Aside from its security credentials, the other key feature is the way the blockchain record grows over time. Each time an object is traded — be it a Bitcoin or a painting — a new line item (or ‘block’) is added to the end of the existing record file. The record itself therefore serves as a chronological history of the object’s ownership and its provenance.
“For the art market, provenance is very important,” Young says. “A work held in a collection for 50 years is sometimes seen as more valuable than a piece that has been continually traded on the secondary market.”
The growing blockchain record has other potential advantages for the art trade. It allows for royalty payments for the artist for each onward sale of their work. Items sold by artists early in their career can significantly increase in value over time as the artist makes a name. “Traditionally the artist cannot get any benefit from that, says Xiang. “In the blockchain platform, we embedded a new royalty system. Because blockchain cannot be manipulated or changed by third parties, the artist can collect the royalties many years later,” he says.
Artists will need to be educated about blockchain based art transactions before they are likely to embrace it, Young says. “Like any start-up technology, users need some convincing in terms of trust.” But Xiang says the reception to the system so far has been positive among artists.
ArtChain also plans to expand into Asian countries.
From art to antimalarials
For Xiang and his team, the blockchain-based art-trading platform is just the beginning of their work in this area. “The fundamental technology is applicable to many other areas, in particular in supply chains,” says Xiang.
Their system for combining, AI, IoT and blockchain could be readily adapted for the trade of other collectable items, such as jewellery.
The technology could also become an indispensable tool in stemming the expanding trade in counterfeit medicines.
Fake versions of antimalarial drugs, containing little or no active ingredient, are of particular concern, according to the World Health Organization, which found that substandard and counterfeit medicines may cause up to 116,000 malaria deaths each year in sub-Saharan Africa alone.
Developing countries are particularly vulnerable to fake drug imports, as they often lack the resources to detect the crime.
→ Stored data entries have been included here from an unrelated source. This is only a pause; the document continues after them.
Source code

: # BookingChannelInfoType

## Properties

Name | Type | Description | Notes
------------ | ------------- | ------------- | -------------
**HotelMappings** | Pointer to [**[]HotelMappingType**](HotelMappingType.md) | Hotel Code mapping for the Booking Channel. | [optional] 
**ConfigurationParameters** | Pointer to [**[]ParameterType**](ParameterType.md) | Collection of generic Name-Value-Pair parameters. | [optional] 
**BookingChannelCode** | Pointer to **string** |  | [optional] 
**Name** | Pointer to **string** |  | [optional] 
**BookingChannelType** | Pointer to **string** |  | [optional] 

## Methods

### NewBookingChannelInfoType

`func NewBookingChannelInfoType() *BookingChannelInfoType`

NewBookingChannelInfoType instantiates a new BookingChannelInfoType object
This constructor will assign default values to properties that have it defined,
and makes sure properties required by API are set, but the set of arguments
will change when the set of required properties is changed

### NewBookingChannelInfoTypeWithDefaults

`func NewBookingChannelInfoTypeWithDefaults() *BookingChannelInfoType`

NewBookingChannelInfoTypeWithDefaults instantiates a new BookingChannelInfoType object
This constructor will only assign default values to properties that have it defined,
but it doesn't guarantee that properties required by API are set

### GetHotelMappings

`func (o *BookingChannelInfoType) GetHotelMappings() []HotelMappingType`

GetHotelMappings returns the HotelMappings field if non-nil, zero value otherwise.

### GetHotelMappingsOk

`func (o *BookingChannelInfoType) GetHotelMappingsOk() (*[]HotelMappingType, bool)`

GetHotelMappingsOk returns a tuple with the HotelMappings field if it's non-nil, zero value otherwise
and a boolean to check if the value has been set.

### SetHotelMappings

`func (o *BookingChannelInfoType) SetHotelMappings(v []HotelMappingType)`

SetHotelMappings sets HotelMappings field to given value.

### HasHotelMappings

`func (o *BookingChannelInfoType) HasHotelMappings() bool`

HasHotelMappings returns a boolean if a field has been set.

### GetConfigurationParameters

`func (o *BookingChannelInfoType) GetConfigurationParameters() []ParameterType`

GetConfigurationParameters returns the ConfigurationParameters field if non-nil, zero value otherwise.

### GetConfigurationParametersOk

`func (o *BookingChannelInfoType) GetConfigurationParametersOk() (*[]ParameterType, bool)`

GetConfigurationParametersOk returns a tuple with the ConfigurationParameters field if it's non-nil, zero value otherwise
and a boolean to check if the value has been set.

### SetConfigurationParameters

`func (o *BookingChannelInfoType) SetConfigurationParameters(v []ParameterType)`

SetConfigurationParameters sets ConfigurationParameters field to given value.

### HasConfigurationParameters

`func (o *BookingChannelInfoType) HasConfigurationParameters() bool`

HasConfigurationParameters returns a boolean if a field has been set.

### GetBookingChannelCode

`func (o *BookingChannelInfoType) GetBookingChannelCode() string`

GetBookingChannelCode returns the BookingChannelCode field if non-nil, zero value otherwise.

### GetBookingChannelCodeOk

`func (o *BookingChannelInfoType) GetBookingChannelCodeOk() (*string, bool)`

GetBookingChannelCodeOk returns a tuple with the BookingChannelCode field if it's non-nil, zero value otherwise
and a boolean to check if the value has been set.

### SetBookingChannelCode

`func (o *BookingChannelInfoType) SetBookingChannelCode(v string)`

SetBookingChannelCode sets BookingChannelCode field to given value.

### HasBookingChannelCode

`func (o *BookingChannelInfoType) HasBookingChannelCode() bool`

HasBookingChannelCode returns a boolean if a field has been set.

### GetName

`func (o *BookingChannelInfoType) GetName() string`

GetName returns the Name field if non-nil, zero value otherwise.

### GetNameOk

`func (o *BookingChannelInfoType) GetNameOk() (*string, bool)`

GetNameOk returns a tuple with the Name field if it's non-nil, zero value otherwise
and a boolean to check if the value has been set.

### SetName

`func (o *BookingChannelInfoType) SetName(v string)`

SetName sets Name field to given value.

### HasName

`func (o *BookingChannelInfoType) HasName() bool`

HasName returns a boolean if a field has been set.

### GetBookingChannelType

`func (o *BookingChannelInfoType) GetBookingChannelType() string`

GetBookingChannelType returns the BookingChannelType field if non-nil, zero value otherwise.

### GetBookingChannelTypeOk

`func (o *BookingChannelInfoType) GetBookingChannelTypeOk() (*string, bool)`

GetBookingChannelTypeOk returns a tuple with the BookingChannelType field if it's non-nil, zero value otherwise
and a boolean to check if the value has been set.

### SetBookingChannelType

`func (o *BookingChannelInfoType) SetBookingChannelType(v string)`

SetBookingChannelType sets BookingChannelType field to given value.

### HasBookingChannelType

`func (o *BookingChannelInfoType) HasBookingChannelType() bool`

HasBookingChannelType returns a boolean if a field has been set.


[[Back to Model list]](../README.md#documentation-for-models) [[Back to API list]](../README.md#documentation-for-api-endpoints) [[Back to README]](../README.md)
But, even in tightly regulated countries such as Australia, a small number of counterfeit medicines can sometimes be slipped into the healthcare system.
The same blockchain-IoT technology Xiang has developed to record the authenticity and provenance of artworks could be used to secure the pharmaceutical supply chain, providing traceability of each drug carton back to the original manufacturer. A blockchain-based platform like this could augment efforts to control the problem by regulators and pharmaceutical companies, which already includes making packaging harder to fake.
“In the next few months we will have connections with other industries, particularly in the area of healthcare, education, transportation and logistics,” Xiang says.